Body positivity when disabled
Body positivity when disabled is not easy, everything in media and in society in general is negative about disability, most of the time we are kind of forgotten. Otherwise we can be made to feel guilty or judged by how we look and not by the illnesses we have.
So the weather has changed, and spring has sprung, though the last few days we have had snow, so I have of course changed all my clothes over from winter to summer. I was excited to get back to my floral dresses and bright colours, but as I started to try things on I noticed that a lot of them were a little tight. I am not alone in this, many people have been talking about gaining weight during the pandemic, but when you are disabled there is more to it.
Many of us are on multiple medications that have the side effect of weight gain, or make it more difficult to lose weight. Many of us struggle to work out, or if we do it is a much more gentle routine as you can see in my accessible exercise playlist of exercise I do. This makes it a lot harder to move enough to burn off the calories you eat in a day even if, like me, you try to follow a healthy diet.

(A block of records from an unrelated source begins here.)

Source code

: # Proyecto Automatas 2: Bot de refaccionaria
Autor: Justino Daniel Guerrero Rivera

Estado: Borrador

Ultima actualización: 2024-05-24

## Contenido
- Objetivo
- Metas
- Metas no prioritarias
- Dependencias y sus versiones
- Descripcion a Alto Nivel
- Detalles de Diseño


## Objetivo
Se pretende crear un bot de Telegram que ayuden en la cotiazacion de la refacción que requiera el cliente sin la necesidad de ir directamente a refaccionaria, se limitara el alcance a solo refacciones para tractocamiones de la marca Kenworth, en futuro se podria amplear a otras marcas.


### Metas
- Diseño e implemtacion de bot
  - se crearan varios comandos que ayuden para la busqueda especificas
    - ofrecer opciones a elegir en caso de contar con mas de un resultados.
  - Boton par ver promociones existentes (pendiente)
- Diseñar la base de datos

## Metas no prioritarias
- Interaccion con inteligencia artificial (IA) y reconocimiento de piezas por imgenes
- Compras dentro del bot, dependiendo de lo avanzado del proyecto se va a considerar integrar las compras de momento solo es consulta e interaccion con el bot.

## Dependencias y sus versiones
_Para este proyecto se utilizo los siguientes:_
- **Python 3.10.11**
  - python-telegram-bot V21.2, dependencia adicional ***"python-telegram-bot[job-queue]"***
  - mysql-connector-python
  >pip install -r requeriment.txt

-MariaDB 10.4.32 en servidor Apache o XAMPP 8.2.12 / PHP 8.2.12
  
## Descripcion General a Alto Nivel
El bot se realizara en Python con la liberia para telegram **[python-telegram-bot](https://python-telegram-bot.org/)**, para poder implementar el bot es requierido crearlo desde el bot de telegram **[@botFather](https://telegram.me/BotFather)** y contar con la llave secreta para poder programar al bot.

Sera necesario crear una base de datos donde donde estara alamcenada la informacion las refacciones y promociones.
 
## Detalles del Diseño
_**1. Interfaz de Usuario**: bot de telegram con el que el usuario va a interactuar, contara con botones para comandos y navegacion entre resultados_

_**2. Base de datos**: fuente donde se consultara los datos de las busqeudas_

Self care is incredibly important to me, and I try to follow my own advice here on the blog and bring that care into my every day. However, when you look in the mirror and see weight gain, and when you try on a dress that fit you perfectly last summer that now is tight…well lets just say it derails my routine.
In my head, I have failed, and I might as well start eating more junk and the whole thing soon goes wrong and yeah I think we have all been there at one time or another in our lives. Usually this would make me stop trying but this time I am attempting to do better.
I am doing a night-time yin yoga each evening as this is more gentle and less likely to flare my fatigue, I am also meditating and saying affirmations to myself in the mirror each day. These are small saying like I am beautiful, my body is energised and healthy, I am happy and present. By saying them daily they start to sink in and actually change how you perceive yourself, and I have noticed I am being a little less mean to myself.
I know body positivity when disabled is not easy, but it is possible and something I would encourage you to look into and to start bringing into your every day.